"30 Rock" has returned after a hiatus that went on entirely too long (eight months!), and something is remarkably different: Liz Lemon is happy and energized. Not only that, but nothing seems to faze her the way that it used to.
Some things don't change, however, such as Kenneth's blind adherence to foolish faiths that convince him the apocalypse is happening the next day. While the staff belittles and mocks his beliefs (rightfully so), Kenneth's "last day plans" are even more ridiculous – they all consist of chores that don't fall under his official job duties. The list includes “Fix that humming noise only I can hear” and “Organize snack table by food Jewishness.” Once these are completed, he'll be thrilled to see the world end, fully confident that he'll be greeted in heaven by 72 virgin… margaritas. With no salt.
Lemon, in her own euphoric state of weirdness, had a dose of advice for the gullible & irritatingly happy Jesus-child: “Work like you don’t need the money. Love like you’ve never been hurt. Dance like nobody’s watching. Enjoy these Satchel Paige brand tampons!” Yeah. Something is definitely up with Liz Lemon. But what is it?
Liz is completely unfazed, simply uninterested when Jack signs her up for Desperationships.com, even though her first match burned his groin off in an accident at his cake shop (a cat lady's dream come true!). And when Tracey threatens to change his name to the Gentleman Formerly Known as Rectum, she only chuckles. As a result, he sets out to get to the bottom of the issue when Lemon simply stops paying attention to his antics – something integral to his existence.
When the world didn’t end, a sympathetic Pete decided to take the disheartened Kenneth to see the ocean for the first time – while three of the other TGS writers (Toofer, Lutz & Frank) accompanied, dressed as Santa, Satan and black Jesus, respectively. The joke may be on the rest of us, however, as we've still got 11 months for this giant Titanic to crash and sink.
Meanwhile, Jenna has found tremendous success as the cruel judge of a new kid's singing reality show. She makes Simon Cowell look like a fawning compliment-aholic with torturous cut-downs of toddlers singing for the spotlight, and ratings are astronomically high. Jack, however, is having a crisis of conscience, brought on by witnessing Jenna excoriate a cute little girl with the same name as his daughter. He insists that she change her approach, which results in painfully inauthentic and complimentary assessments.

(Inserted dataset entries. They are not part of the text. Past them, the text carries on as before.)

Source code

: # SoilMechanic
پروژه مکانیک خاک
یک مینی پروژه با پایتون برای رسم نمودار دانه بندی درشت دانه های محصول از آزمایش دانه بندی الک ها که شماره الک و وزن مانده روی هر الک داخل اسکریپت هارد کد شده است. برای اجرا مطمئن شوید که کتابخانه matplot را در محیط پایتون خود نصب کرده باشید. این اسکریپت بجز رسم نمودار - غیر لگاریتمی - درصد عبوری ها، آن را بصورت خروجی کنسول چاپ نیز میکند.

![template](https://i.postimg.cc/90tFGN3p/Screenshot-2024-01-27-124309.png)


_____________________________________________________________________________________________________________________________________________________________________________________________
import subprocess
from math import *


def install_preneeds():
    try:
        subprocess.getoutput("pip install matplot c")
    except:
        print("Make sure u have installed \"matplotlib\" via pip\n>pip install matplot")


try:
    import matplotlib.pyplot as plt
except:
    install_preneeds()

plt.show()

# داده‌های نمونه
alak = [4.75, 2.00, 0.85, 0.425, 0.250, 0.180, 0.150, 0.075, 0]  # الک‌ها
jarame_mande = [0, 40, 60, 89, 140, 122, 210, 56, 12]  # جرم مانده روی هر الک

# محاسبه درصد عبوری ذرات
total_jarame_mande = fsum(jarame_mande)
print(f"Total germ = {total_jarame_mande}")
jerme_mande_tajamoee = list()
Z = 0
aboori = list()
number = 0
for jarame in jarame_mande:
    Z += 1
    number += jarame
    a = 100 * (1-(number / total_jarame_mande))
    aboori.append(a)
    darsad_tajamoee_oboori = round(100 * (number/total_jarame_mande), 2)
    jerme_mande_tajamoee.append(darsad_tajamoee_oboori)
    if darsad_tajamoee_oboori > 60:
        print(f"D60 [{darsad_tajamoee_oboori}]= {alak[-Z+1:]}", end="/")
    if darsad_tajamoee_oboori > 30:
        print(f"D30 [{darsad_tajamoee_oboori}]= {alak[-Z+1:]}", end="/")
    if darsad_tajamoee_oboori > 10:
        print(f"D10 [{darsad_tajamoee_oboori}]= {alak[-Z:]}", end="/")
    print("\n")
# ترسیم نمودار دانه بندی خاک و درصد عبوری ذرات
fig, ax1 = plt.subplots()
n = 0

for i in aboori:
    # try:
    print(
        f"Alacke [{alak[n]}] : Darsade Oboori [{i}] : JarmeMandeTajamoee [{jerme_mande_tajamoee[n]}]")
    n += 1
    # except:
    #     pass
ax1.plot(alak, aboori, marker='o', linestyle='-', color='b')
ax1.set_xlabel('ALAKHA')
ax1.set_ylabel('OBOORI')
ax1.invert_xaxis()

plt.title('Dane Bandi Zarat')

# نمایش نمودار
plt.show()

Yes, this is the same ruthless Jack Donaghy whose Gordon Gecko-style lack of sympathy is downright sociopathic. A heart-to-heart discussion with little Libby – with some very selective and convenient baby-talk interpretation – reinforces his greed-based decision making process, and he determines that the show must continue unchanged.
Tracey's Lemon investigation takes him to the streets of New York, where he spies what appears to be a drug deal go down between her and a homeless man. This is far less shocking than when we find out the two real reason's she's happy: first, she's become one of the WNBA half-time dancers, a collection of old ladies dressed embarrassingly doing calisthenics under the moniker WNBA’s Timeless Torches. Secondly, she's found a man.
While dealing with the impact of what he'd just seen at Madison Square Garden, Jack is equally floored to realize that the other reason why Liz is so happy is that she's seeing someone. We don't see his face, but James Marsden is the actor. As long as his character isn't named Carol, I think we're going to enjoy the way this unfolds.
A stellar return for "30 Rock" shows a few characters getting what they want for once – a pleasant turn for the always-maligned Liz, at the very least. The triple-plot format allowed for enough variety in story to remain fresh without relying on bit-part players to fill time, and each plotline was compelling – and funny – enough on its own to maintain our interest. A solid showing, and a great way to bring viewers back into the fold.